Mohamed ElBaradei, how does it feel now to be seated in this government? Here’s what you said yesterday, before the killings:
So will you resign in protest today? Call for an aggressive investigation? Or will we hear more mealy-mouthed words?
The tragedy of Egypt is that both “sides” in this struggle, the military and the Brotherhood, seem to be treating it as a zero-sum game, meaning there is no room for those who feel caught in the middle and can’t bring themselves to identify with either (authoritarian) camp. By rights, this should include nearly all the revolutionary forces who brought down the Mubarak regime in the first place.
I’ve never been to Egypt, but I do try to evaluate the news out of Egypt as if I were an Egyptian citizen, faced with the choices they are faced with, and I’ll say this: throughout the whole post-revolutionary process until now, with all its ups and downs, I’ve never once felt the urge to boycott an election or a referendum. However flawed the choices may have been, it always felt better to validate the concept of citizen participation.

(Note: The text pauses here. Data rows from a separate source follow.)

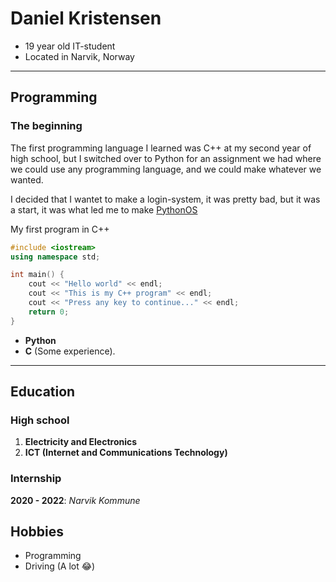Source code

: # Daniel Kristensen

- 19 year old IT-student
- Located in Narvik, Norway

***

## Programming

### The beginning

The first programming language I learned was C++ at my second year of high school,  but I switched over to Python for an assignment we had where we could use any programming language, and we could make whatever we wanted.

I decided that I wantet to make a login-system, it was pretty bad, but it was a start, it was what led me to make [PythonOS](https://github.com/dannyboy9934/PythonOS)

My first program in C++

```cpp
#include <iostream>
using namespace std;

int main() {
    cout << "Hello world" << endl;
    cout << "This is my C++ program" << endl;
    cout << "Press any key to continue..." << endl;
    return 0;
}
```

- **Python**
- **C** (Some experience).

***

## Education

### High school

1. **Electricity and Electronics**
2. **ICT (Internet and Communications Technology)**

### Internship

**2020 - 2022**: *Narvik Kommune*

## Hobbies

- Programming
- Driving (A lot 😂)
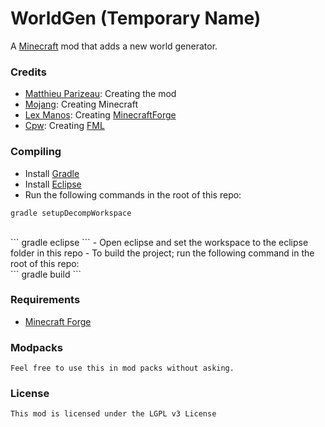 # WorldGen (Temporary Name)

A [Minecraft](http://www.minecraft.net/) mod that adds a new world generator.

### Credits
 - [Matthieu Parizeau](https://github.com/mattparizeau): Creating the mod
 - [Mojang](http://www.mojang.com/): Creating Minecraft
 - [Lex Manos](https://github.com/LexManos): Creating [MinecraftForge](https://github.com/MinecraftForge/MinecraftForge)
 - [Cpw](https://github.com/cpw): Creating [FML](https://github.com/MinecraftForge/FML)
 
### Compiling
 - Install [Gradle](http://www.gradle.org/)
 - Install [Eclipse](http://www.eclipse.org/)
 - Run the following commands in the root of this repo:<br/>
 ```
 gradle setupDecompWorkspace
 ```
 <br/>
 ```
 gradle eclipse
 ```
 - Open eclipse and set the workspace to the eclipse folder in this repo
 - To build the project; run the following command in the root of this repo:<br/>
 ```
 gradle build
 ```
 
### Requirements
 - [Minecraft Forge](http://files.minecraftforge.net/)

### Modpacks
```
Feel free to use this in mod packs without asking.
```

### License
```
This mod is licensed under the LGPL v3 License
```
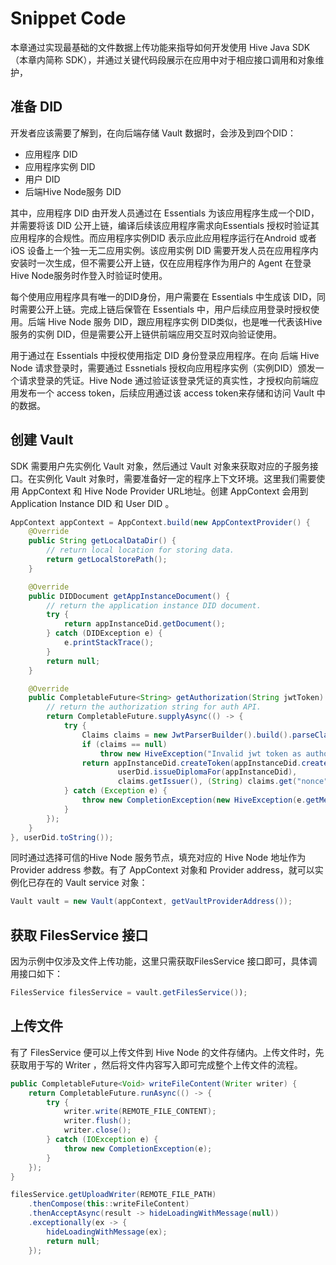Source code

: # Snippet Code

本章通过实现最基础的文件数据上传功能来指导如何开发使用 Hive Java SDK（本章内简称 SDK），并通过关键代码段展示在应用中对于相应接口调用和对象维护，

## 准备 DID

开发者应该需要了解到，在向后端存储 Vault 数据时，会涉及到四个DID：
* 应用程序 DID
* 应用程序实例 DID
* 用户 DID
* 后端Hive Node服务 DID

其中，应用程序 DID 由开发人员通过在 Essentials 为该应用程序生成一个DID，并需要将该 DID 公开上链，编译后续该应用程序需求向Essentials 授权时验证其应用程序的合规性。而应用程序实例DID 表示应此应用程序运行在Android 或者 iOS 设备上一个独一无二应用实例。该应用实例 DID 需要开发人员在应用程序内安装时一次生成，但不需要公开上链，仅在应用程序作为用户的 Agent 在登录 Hive Node服务时作登入时验证时使用。

每个使用应用程序具有唯一的DID身份，用户需要在 Essentials 中生成该 DID，同时需要公开上链。完成上链后保管在 Essentials 中，用户后续应用登录时授权使用。后端 Hive Node 服务 DID，跟应用程序实例 DID类似，也是唯一代表该Hive 服务的实例 DID，但是需要公开上链供前端应用交互时双向验证使用。

用于通过在 Essentials 中授权使用指定 DID 身份登录应用程序。在向 后端 Hive Node 请求登录时，需要通过 Essnetials 授权向应用程序实例（实例DID）颁发一个请求登录的凭证。Hive Node 通过验证该登录凭证的真实性，才授权向前端应用发布一个 access token，后续应用通过该 access token来存储和访问 Vault 中的数据。

## 创建 Vault

SDK 需要用户先实例化 Vault 对象，然后通过 Vault 对象来获取对应的子服务接口。在实例化 Vault 对象时，需要准备好一定的程序上下文环境。这里我们需要使用 AppContext 和 Hive Node Provider URL地址。创建 AppContext 会用到 Application Instance DID 和 User DID 。

```java
AppContext appContext = AppContext.build(new AppContextProvider() {
    @Override
    public String getLocalDataDir() {
        // return local location for storing data.
        return getLocalStorePath();
    }

    @Override
    public DIDDocument getAppInstanceDocument() {
        // return the application instance DID document.
        try {
            return appInstanceDid.getDocument();
        } catch (DIDException e) {
            e.printStackTrace();
        }
        return null;
    }

    @Override
    public CompletableFuture<String> getAuthorization(String jwtToken) {
        // return the authorization string for auth API.
        return CompletableFuture.supplyAsync(() -> {
            try {
                Claims claims = new JwtParserBuilder().build().parseClaimsJws(jwtToken).getBody();
                if (claims == null)
                    throw new HiveException("Invalid jwt token as authorization.");
                return appInstanceDid.createToken(appInstanceDid.createPresentation(
                        userDid.issueDiplomaFor(appInstanceDid),
                        claims.getIssuer(), (String) claims.get("nonce")), claims.getIssuer());
            } catch (Exception e) {
                throw new CompletionException(new HiveException(e.getMessage()));
            }
        });
    }
}, userDid.toString());
```

同时通过选择可信的Hive Node 服务节点，填充对应的 Hive Node 地址作为 Provider address 参数。有了 AppContext 对象和 Provider address，就可以实例化已存在的 Vault service 对象：

```java
Vault vault = new Vault(appContext, getVaultProviderAddress());
```

## 获取 FilesService 接口

因为示例中仅涉及文件上传功能，这里只需获取FilesService 接口即可，具体调用接口如下：

```java
FilesService filesService = vault.getFilesService());
```

## 上传文件

有了 FilesService 便可以上传文件到 Hive Node 的文件存储内。上传文件时，先获取用于写的 Writer ，然后将文件内容写入即可完成整个上传文件的流程。

```java
public CompletableFuture<Void> writeFileContent(Writer writer) {
    return CompletableFuture.runAsync(() -> {
        try {
            writer.write(REMOTE_FILE_CONTENT);
            writer.flush();
            writer.close();
        } catch (IOException e) {
            throw new CompletionException(e);
        }
    });
}

filesService.getUploadWriter(REMOTE_FILE_PATH)
    .thenCompose(this::writeFileContent)
    .thenAcceptAsync(result -> hideLoadingWithMessage(null))
    .exceptionally(ex -> {
        hideLoadingWithMessage(ex);
        return null;
    });
```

But if there were elections under this new regime in a few weeks or months, even if there were candidates who matched my political views exactly, it would be nearly impossible to persuade me to go to the polls, because I would feel like I was validating the very massacres we’ve just seen. Cold-blooded, premeditated, state-sponsored killing. In my eyes, the process is irrevocably tainted in a way that it hasn’t been until now, even at its worst moments.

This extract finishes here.